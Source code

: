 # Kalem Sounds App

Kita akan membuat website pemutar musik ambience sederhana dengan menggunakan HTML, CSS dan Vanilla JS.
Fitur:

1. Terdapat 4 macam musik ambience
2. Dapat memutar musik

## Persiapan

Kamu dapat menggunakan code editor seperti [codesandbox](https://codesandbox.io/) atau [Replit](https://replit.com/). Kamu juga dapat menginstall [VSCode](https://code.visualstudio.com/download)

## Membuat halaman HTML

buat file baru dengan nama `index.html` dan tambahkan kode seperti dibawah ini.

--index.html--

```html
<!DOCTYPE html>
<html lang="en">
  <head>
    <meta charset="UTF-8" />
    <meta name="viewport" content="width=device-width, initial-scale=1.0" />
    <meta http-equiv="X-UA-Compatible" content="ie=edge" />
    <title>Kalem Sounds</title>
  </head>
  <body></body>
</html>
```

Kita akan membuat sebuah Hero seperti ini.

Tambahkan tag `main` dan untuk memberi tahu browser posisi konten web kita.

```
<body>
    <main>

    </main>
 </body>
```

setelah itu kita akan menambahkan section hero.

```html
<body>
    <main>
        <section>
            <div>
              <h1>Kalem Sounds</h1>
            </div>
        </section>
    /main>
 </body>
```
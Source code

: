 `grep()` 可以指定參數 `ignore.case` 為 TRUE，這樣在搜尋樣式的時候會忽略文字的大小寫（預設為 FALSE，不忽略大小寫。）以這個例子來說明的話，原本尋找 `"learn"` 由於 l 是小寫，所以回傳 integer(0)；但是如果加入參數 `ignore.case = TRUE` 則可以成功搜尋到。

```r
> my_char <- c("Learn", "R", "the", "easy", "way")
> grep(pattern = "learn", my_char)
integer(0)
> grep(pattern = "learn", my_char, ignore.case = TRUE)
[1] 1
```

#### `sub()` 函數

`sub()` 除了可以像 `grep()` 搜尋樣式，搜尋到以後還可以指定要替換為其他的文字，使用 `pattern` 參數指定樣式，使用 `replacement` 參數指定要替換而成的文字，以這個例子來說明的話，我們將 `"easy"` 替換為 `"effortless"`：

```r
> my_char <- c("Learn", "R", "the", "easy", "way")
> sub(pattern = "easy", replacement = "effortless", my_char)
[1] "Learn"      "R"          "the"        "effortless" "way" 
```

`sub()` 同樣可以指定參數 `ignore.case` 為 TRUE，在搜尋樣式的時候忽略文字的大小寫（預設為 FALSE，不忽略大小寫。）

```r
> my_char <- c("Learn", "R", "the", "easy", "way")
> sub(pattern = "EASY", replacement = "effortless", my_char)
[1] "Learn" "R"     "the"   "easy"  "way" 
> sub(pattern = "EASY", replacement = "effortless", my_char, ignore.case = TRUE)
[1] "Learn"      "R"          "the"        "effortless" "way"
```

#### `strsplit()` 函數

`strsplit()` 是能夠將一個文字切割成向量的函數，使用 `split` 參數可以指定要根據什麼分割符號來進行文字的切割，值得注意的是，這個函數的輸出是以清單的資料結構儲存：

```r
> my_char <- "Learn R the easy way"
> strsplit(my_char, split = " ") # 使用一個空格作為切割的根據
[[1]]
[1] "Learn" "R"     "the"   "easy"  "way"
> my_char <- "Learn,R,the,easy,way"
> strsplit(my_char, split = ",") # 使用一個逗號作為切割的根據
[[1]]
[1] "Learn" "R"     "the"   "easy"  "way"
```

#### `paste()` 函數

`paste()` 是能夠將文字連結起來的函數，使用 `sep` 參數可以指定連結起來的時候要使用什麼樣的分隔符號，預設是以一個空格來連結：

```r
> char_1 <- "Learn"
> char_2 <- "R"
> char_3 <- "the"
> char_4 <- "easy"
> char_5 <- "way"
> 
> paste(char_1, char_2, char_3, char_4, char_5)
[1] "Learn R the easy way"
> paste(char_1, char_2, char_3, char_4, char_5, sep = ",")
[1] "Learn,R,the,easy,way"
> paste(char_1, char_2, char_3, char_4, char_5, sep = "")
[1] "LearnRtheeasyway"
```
◆ ◆ ◆ ◆
→ **Directions**
The only thing to give is how many lines of the listing include the word "Kalem".

→ **Reply to the task**
3